(Document images with source code)
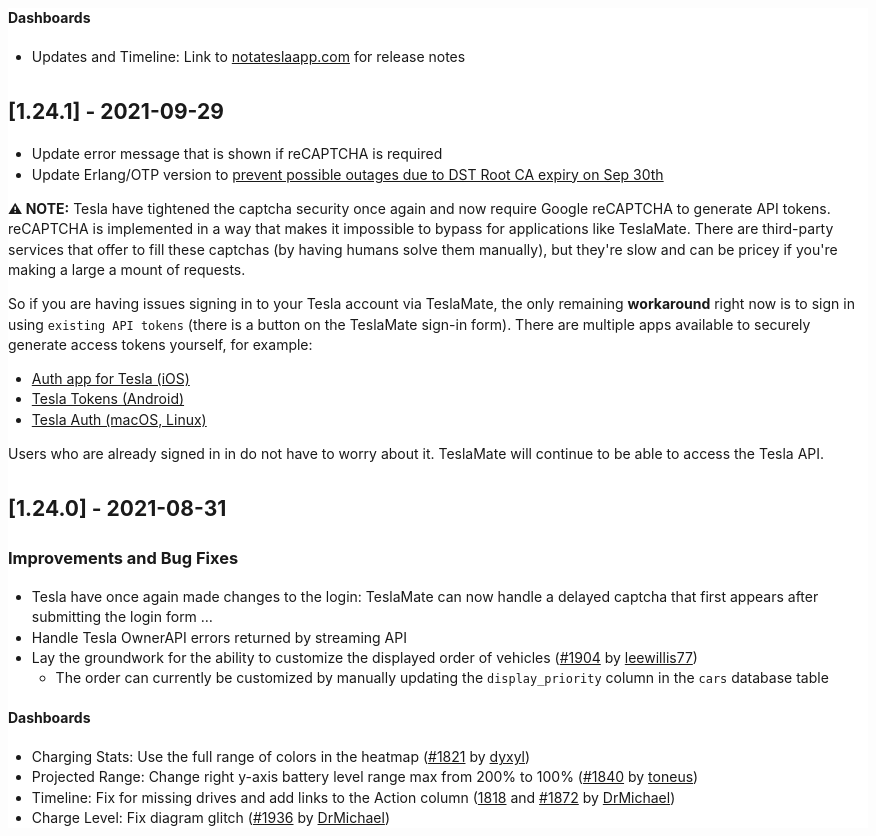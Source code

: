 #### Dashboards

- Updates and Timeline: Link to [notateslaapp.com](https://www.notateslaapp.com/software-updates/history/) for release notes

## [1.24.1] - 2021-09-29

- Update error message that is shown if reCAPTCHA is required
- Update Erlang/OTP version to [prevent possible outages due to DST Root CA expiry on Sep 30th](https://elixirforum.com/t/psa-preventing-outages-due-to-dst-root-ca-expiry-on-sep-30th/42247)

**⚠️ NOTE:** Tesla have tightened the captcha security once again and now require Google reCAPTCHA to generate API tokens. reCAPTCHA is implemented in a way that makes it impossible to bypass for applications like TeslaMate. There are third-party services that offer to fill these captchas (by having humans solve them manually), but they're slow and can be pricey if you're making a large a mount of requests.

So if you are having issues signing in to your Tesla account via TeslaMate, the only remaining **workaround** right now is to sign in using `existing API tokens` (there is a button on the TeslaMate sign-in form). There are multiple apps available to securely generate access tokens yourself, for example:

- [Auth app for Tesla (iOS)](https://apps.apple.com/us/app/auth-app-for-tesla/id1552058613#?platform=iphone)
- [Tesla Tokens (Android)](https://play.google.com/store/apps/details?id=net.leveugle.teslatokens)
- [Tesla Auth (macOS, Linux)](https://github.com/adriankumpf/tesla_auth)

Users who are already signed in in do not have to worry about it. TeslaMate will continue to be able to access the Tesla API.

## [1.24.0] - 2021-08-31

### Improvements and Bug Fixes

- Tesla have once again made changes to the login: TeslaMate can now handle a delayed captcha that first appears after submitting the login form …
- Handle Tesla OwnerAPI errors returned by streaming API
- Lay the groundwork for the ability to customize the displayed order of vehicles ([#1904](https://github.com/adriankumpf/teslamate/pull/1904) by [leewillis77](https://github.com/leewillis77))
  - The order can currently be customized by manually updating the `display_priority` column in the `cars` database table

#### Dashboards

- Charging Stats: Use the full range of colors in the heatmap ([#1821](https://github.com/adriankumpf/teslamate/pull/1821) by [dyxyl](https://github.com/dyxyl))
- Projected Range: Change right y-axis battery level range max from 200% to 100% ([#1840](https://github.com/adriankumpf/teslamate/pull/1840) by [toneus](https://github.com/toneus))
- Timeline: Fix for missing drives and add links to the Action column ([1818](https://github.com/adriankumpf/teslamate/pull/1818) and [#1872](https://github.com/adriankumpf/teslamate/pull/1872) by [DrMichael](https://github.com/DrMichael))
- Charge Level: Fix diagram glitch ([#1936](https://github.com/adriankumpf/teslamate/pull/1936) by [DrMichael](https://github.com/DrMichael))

==

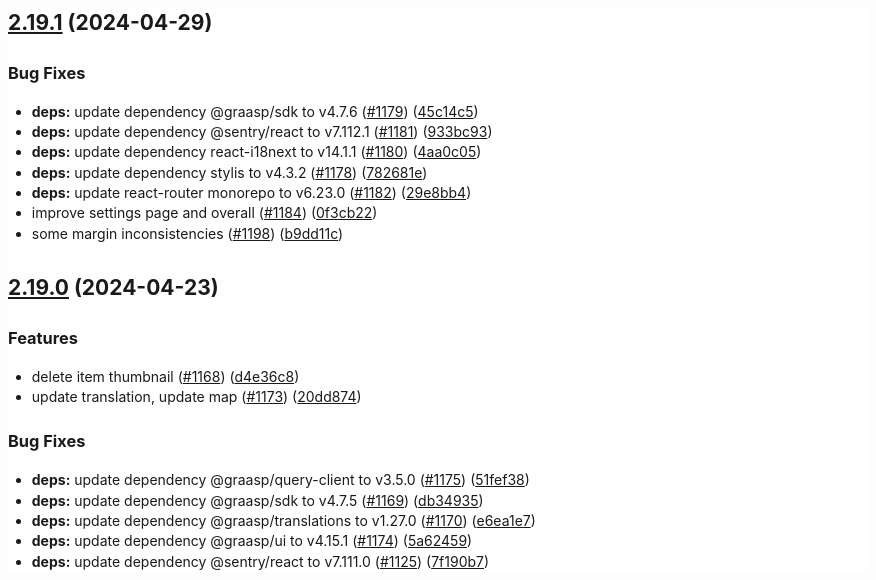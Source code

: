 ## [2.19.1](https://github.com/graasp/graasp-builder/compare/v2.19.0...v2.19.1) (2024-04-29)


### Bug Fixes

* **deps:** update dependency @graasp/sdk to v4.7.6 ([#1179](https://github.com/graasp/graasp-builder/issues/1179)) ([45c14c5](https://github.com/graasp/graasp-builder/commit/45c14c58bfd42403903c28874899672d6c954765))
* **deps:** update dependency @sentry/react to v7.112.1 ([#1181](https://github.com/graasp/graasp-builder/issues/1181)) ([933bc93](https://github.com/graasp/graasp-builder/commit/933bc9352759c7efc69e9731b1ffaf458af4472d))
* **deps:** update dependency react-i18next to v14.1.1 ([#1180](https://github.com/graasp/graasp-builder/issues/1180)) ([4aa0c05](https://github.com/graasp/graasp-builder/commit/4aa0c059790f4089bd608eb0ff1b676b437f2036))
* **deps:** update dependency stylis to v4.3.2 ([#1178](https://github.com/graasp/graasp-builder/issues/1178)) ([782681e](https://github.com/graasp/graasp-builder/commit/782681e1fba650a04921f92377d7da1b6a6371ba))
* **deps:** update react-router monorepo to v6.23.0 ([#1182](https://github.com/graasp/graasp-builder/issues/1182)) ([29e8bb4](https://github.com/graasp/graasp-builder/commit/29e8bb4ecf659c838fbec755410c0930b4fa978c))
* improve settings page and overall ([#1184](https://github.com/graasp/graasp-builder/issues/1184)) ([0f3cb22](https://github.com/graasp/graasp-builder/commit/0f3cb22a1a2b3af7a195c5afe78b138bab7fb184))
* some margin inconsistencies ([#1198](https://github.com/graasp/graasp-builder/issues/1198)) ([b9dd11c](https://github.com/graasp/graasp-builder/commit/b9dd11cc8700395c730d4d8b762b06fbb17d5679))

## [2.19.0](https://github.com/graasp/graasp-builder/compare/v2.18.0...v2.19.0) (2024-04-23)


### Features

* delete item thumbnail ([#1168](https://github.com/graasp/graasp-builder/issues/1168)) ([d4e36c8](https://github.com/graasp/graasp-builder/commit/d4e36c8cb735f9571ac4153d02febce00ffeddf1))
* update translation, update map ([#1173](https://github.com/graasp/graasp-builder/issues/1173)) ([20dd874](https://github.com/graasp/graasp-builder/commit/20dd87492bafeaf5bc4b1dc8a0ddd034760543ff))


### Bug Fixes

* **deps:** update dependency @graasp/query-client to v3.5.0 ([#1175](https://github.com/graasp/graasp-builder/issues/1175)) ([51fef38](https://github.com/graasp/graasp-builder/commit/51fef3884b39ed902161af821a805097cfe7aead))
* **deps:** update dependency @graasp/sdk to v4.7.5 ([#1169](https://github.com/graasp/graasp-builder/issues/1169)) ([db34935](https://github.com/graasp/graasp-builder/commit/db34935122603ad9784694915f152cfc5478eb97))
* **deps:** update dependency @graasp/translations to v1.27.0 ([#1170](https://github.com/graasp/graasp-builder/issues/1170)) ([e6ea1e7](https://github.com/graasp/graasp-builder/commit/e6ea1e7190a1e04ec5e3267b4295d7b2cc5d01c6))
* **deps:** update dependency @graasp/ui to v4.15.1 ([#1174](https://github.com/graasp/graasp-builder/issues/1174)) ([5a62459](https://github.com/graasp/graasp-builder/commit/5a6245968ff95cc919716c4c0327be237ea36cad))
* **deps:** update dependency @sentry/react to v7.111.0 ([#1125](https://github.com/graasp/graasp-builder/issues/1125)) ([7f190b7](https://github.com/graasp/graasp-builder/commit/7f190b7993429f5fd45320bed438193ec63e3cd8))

Your instructions | Quote the data above from the line containing "dependency @graasp/sdk to v4.7.6" to the line containing "dependency @sentry/react to v7.112.1", inclusive, and stop.

Reply |
* **deps:** update dependency @graasp/sdk to v4.7.6 ([#1179](https://github.com/graasp/graasp-builder/issues/1179)) ([45c14c5](https://github.com/graasp/graasp-builder/commit/45c14c58bfd42403903c28874899672d6c954765))
* **deps:** update dependency @sentry/react to v7.112.1 ([#1181](https://github.com/graasp/graasp-builder/issues/1181)) ([933bc93](https://github.com/graasp/graasp-builder/commit/933bc9352759c7efc69e9731b1ffaf458af4472d))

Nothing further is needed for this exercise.